» Work request
Copy the listing exactly, images excluded.

» Data
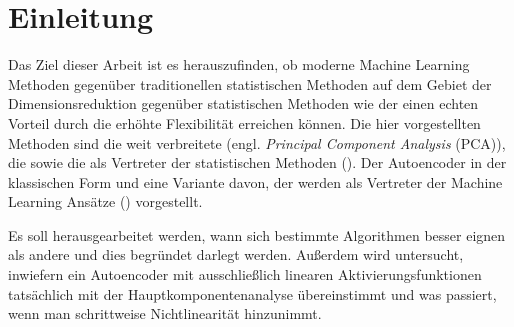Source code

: \chapter{Einleitung}
\label{ch:Enleitung}


Das Ziel dieser Arbeit ist es herauszufinden, ob moderne Machine Learning Methoden gegenüber
traditionellen statistischen Methoden auf dem Gebiet der Dimensionsreduktion gegenüber
statistischen Methoden wie der einen echten Vorteil durch die erhöhte Flexibilität erreichen
können. Die hier vorgestellten Methoden sind die weit verbreitete 
(engl. \textit{Principal Component Analysis} (PCA)), die  sowie die
 als Vertreter der statistischen Methoden
(). Der Autoencoder in der klassischen Form und eine
Variante davon, der  werden als Vertreter der Machine Learning
Ansätze () vorgestellt.

Es soll herausgearbeitet werden, wann sich bestimmte Algorithmen besser eignen als andere und dies
begründet darlegt werden. Außerdem wird untersucht, inwiefern ein Autoencoder mit ausschließlich
linearen Aktivierungsfunktionen tatsächlich mit der Hauptkomponentenanalyse übereinstimmt und was
passiert, wenn man schrittweise Nichtlinearität hinzunimmt.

» Exercise answer
Source code

: \chapter{Einleitung}
\label{ch:Enleitung}


Das Ziel dieser Arbeit ist es herauszufinden, ob moderne Machine Learning Methoden gegenüber
traditionellen statistischen Methoden auf dem Gebiet der Dimensionsreduktion gegenüber
statistischen Methoden wie der einen echten Vorteil durch die erhöhte Flexibilität erreichen
können. Die hier vorgestellten Methoden sind die weit verbreitete 
(engl. \textit{Principal Component Analysis} (PCA)), die  sowie die
 als Vertreter der statistischen Methoden
(). Der Autoencoder in der klassischen Form und eine
Variante davon, der  werden als Vertreter der Machine Learning
Ansätze () vorgestellt.

Es soll herausgearbeitet werden, wann sich bestimmte Algorithmen besser eignen als andere und dies
begründet darlegt werden. Außerdem wird untersucht, inwiefern ein Autoencoder mit ausschließlich
linearen Aktivierungsfunktionen tatsächlich mit der Hauptkomponentenanalyse übereinstimmt und was
passiert, wenn man schrittweise Nichtlinearität hinzunimmt.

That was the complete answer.